This script reads from the WikiData data and searches for references for the city in which the university is based. 

It searches for one of the following relationships:
- located in the administrative territorial entity P131

If it finds a relationship it will use the same logic for fetching Wikipedia page plain text as before, for that city.

In [25]:
import requests
from pandas import *
import json

base_url = "https://en.wikipedia.org/w/api.php"
wikidata_base_url = "https://www.wikidata.org/w/rest.php/wikibase/v0/entities/items/"
csv_file_path = "../datasets/03_Universities_with_wikipedia_page.csv"
new_csv_file_path = "../datasets/04_Universities_with_city_wikipedia_page.csv"

# Prepare dataset
data = read_csv(csv_file_path)
university_wikidata = data['Wikidata'].tolist()

# Results
results = []

for index, uni_wikidata in enumerate(university_wikidata):
    try:
        print("Starting API call for: ", index)
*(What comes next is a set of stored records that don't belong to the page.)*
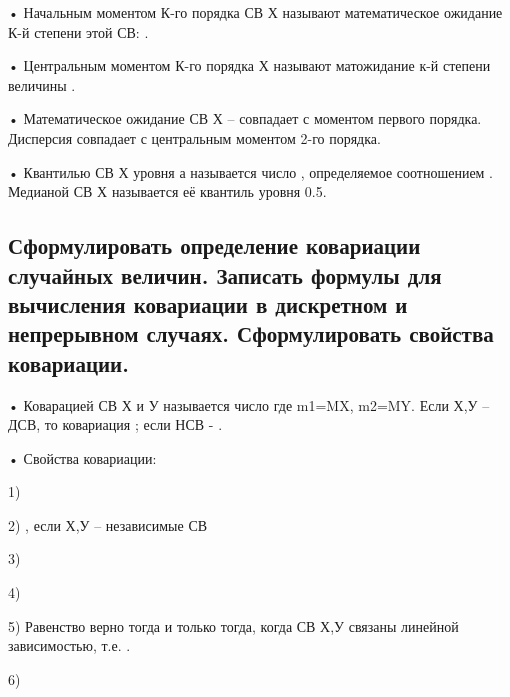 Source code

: • Начальным моментом К-го порядка СВ Х называют математическое ожидание К-й степени этой СВ:  .

• Центральным моментом К-го порядка Х называют матожидание к-й степени величины .

• Математическое ожидание СВ Х – совпадает с моментом первого порядка. Дисперсия совпадает с центральным моментом 2-го порядка.

• Квантилью СВ Х уровня а называется число , определяемое соотношением . Медианой СВ Х называется её квантиль уровня 0.5.

\subsection{Сформулировать определение ковариации случайных величин. Записать формулы для вычисления ковариации в дискретном и непрерывном случаях. Сформулировать свойства ковариации.}

• Коварацией СВ Х и У называется число  где m1=MX, m2=MY.
Если Х,У – ДСВ, то ковариация ;  если НСВ - .

• Свойства ковариации:

1) 

2) , если Х,У – независимые СВ

3) 

4) 

5) Равенство  верно тогда и только тогда, когда СВ Х,У связаны линейной зависимостью, т.е. .

6)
        # get University wikidata from file
        wikidata_json = json.loads(uni_wikidata)
        wikidata_json = wikidata_json["entities"]
        university_id = list(wikidata_json.keys())[0]
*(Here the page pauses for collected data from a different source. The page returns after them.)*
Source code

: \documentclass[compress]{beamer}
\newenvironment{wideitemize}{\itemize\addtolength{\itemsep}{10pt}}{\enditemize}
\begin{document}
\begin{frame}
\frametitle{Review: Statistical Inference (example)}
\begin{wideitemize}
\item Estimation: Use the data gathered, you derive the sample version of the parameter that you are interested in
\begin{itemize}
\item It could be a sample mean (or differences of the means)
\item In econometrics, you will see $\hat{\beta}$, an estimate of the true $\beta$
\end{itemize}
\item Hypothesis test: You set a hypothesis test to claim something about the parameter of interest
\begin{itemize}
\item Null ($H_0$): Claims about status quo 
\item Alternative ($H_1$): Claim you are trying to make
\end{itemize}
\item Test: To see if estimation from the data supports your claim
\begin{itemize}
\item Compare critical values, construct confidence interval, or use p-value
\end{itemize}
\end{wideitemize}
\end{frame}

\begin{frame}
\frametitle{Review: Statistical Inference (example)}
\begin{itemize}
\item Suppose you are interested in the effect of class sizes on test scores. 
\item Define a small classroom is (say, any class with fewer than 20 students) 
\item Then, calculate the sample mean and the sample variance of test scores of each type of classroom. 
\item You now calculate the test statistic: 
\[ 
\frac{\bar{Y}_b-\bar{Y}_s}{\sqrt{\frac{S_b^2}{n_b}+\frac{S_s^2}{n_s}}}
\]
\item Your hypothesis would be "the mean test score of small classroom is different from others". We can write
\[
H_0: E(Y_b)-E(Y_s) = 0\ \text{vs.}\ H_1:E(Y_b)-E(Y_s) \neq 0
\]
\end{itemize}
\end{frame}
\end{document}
        # Get the whole wikidata page for university
        response_body = requests.get(
            wikidata_base_url + university_id,
        ).json()

        university_relations = response_body["statements"]
        university_relations_keys = list(university_relations.keys())

        # Get the city wikidata if the relationship to the city exists
        # TODO check what other relations there are because some dont have this one, but have like location
        
        possible_relations_list = ["P131", "P276"]
        relation_found = False
        
        for rel in possible_relations_list:
            if (rel in university_relations_keys):
                relation_found = True
                
                city_id = university_relations[rel][0]["value"]["content"]
                print("Found city - Starting API call for: ", city_id)
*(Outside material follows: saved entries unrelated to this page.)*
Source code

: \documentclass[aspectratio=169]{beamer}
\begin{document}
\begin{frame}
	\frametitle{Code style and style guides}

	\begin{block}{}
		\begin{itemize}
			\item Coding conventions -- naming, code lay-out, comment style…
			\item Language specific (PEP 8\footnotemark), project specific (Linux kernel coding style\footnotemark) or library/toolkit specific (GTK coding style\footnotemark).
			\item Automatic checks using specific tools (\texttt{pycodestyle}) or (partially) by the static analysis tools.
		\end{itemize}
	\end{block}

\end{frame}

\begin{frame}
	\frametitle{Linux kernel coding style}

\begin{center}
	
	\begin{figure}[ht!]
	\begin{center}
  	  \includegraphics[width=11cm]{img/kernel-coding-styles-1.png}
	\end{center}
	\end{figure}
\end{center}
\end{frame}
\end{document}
                city_response_body = requests.get(
                    wikidata_base_url + city_id,
                ).json()

                city_name = city_response_body["labels"]["en"]
                print("Found city wikidata - Starting API call for: ", city_name)

                # Get Wikipedia Page Text using the city's title
                wikipedia_url = f"https://en.wikipedia.org/w/api.php?action=query&titles={city_name}&prop=revisions&rvprop=content&format=json"
                r = requests.get(wikipedia_url)
                wikipedia_data = r.json()
                page_id = list(wikipedia_data['query']['pages'].keys())[0]
                page_text = wikipedia_data['query']['pages'][page_id]['revisions'][0]['*']

                # page_text is in wikitext format, we have to convert it to plain text
                parsed_wikitext = mwparserfromhell.parse(page_text)
                plain_text = parsed_wikitext.strip_code()
                data.loc[index, 'City wikipedia text'] = plain_text
            
        if relation_found is False:
            results.append(False)
            data.loc[index, 'City wikipedia text'] = "NOT FOUND"
            print("Finished API call for: ", index, " - NOT FOUND")
    except Exception as ex:
        print("Unexpected error for: ", index, " with exception: ", ex)
        data.loc[index, "City wikipedia text"] = "ERROR"

# writing into the file
data.to_csv(new_csv_file_path, index=False)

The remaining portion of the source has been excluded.